Try it :: A complete and exact copy of the data below is the task.

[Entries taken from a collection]
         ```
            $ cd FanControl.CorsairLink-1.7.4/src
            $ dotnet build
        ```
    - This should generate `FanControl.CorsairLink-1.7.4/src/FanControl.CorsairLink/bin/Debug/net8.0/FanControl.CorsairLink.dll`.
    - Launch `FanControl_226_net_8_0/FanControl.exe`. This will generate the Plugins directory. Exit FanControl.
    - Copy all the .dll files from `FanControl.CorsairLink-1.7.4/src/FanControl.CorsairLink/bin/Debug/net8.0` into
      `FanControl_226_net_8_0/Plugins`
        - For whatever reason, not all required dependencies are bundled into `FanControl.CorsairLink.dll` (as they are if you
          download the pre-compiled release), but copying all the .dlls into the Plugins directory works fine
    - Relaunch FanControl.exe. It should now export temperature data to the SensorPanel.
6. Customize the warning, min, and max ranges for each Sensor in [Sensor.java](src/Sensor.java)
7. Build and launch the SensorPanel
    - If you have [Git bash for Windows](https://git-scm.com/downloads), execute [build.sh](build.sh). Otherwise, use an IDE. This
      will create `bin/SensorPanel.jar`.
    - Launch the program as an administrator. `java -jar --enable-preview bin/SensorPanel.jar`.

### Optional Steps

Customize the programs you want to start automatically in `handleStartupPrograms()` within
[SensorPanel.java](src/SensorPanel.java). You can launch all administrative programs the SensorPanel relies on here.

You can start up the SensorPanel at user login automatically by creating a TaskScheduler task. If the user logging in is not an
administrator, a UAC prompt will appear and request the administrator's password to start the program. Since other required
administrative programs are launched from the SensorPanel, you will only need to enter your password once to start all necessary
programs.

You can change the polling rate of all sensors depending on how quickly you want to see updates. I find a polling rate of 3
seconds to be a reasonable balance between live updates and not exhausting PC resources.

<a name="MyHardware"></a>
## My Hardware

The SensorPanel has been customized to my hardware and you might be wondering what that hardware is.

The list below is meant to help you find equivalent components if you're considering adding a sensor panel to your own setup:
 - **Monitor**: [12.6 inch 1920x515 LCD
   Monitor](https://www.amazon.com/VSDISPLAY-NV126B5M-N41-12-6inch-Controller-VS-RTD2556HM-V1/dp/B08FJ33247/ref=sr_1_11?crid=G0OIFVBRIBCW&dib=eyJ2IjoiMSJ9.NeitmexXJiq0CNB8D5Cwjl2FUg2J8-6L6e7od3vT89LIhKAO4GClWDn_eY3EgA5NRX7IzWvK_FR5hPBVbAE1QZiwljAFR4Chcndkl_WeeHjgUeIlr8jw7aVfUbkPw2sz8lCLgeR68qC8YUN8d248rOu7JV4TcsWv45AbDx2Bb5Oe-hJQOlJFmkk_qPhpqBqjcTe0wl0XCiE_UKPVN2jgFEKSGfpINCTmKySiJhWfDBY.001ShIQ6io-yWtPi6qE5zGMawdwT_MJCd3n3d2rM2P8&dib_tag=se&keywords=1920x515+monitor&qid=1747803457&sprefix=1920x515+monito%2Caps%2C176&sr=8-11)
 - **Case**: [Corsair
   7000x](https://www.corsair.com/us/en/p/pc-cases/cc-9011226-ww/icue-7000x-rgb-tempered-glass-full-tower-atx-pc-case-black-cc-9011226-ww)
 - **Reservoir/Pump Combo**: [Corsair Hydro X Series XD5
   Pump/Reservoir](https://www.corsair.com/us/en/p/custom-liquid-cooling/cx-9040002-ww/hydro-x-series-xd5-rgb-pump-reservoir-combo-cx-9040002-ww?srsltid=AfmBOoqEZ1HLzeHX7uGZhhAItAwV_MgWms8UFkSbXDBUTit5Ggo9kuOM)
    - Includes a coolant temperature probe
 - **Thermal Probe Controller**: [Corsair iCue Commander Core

Response below ::
         ```
            $ cd FanControl.CorsairLink-1.7.4/src
            $ dotnet build
        ```
    - This should generate `FanControl.CorsairLink-1.7.4/src/FanControl.CorsairLink/bin/Debug/net8.0/FanControl.CorsairLink.dll`.
    - Launch `FanControl_226_net_8_0/FanControl.exe`. This will generate the Plugins directory. Exit FanControl.
    - Copy all the .dll files from `FanControl.CorsairLink-1.7.4/src/FanControl.CorsairLink/bin/Debug/net8.0` into
      `FanControl_226_net_8_0/Plugins`
        - For whatever reason, not all required dependencies are bundled into `FanControl.CorsairLink.dll` (as they are if you
          download the pre-compiled release), but copying all the .dlls into the Plugins directory works fine
    - Relaunch FanControl.exe. It should now export temperature data to the SensorPanel.
6. Customize the warning, min, and max ranges for each Sensor in [Sensor.java](src/Sensor.java)
7. Build and launch the SensorPanel
    - If you have [Git bash for Windows](https://git-scm.com/downloads), execute [build.sh](build.sh). Otherwise, use an IDE. This
      will create `bin/SensorPanel.jar`.
    - Launch the program as an administrator. `java -jar --enable-preview bin/SensorPanel.jar`.

### Optional Steps

Customize the programs you want to start automatically in `handleStartupPrograms()` within
[SensorPanel.java](src/SensorPanel.java). You can launch all administrative programs the SensorPanel relies on here.

You can start up the SensorPanel at user login automatically by creating a TaskScheduler task. If the user logging in is not an
administrator, a UAC prompt will appear and request the administrator's password to start the program. Since other required
administrative programs are launched from the SensorPanel, you will only need to enter your password once to start all necessary
programs.

You can change the polling rate of all sensors depending on how quickly you want to see updates. I find a polling rate of 3
seconds to be a reasonable balance between live updates and not exhausting PC resources.

<a name="MyHardware"></a>
## My Hardware

The SensorPanel has been customized to my hardware and you might be wondering what that hardware is.

The list below is meant to help you find equivalent components if you're considering adding a sensor panel to your own setup:
 - **Monitor**: [12.6 inch 1920x515 LCD
   Monitor](https://www.amazon.com/VSDISPLAY-NV126B5M-N41-12-6inch-Controller-VS-RTD2556HM-V1/dp/B08FJ33247/ref=sr_1_11?crid=G0OIFVBRIBCW&dib=eyJ2IjoiMSJ9.NeitmexXJiq0CNB8D5Cwjl2FUg2J8-6L6e7od3vT89LIhKAO4GClWDn_eY3EgA5NRX7IzWvK_FR5hPBVbAE1QZiwljAFR4Chcndkl_WeeHjgUeIlr8jw7aVfUbkPw2sz8lCLgeR68qC8YUN8d248rOu7JV4TcsWv45AbDx2Bb5Oe-hJQOlJFmkk_qPhpqBqjcTe0wl0XCiE_UKPVN2jgFEKSGfpINCTmKySiJhWfDBY.001ShIQ6io-yWtPi6qE5zGMawdwT_MJCd3n3d2rM2P8&dib_tag=se&keywords=1920x515+monitor&qid=1747803457&sprefix=1920x515+monito%2Caps%2C176&sr=8-11)
 - **Case**: [Corsair
   7000x](https://www.corsair.com/us/en/p/pc-cases/cc-9011226-ww/icue-7000x-rgb-tempered-glass-full-tower-atx-pc-case-black-cc-9011226-ww)
 - **Reservoir/Pump Combo**: [Corsair Hydro X Series XD5
   Pump/Reservoir](https://www.corsair.com/us/en/p/custom-liquid-cooling/cx-9040002-ww/hydro-x-series-xd5-rgb-pump-reservoir-combo-cx-9040002-ww?srsltid=AfmBOoqEZ1HLzeHX7uGZhhAItAwV_MgWms8UFkSbXDBUTit5Ggo9kuOM)
    - Includes a coolant temperature probe
 - **Thermal Probe Controller**: [Corsair iCue Commander Core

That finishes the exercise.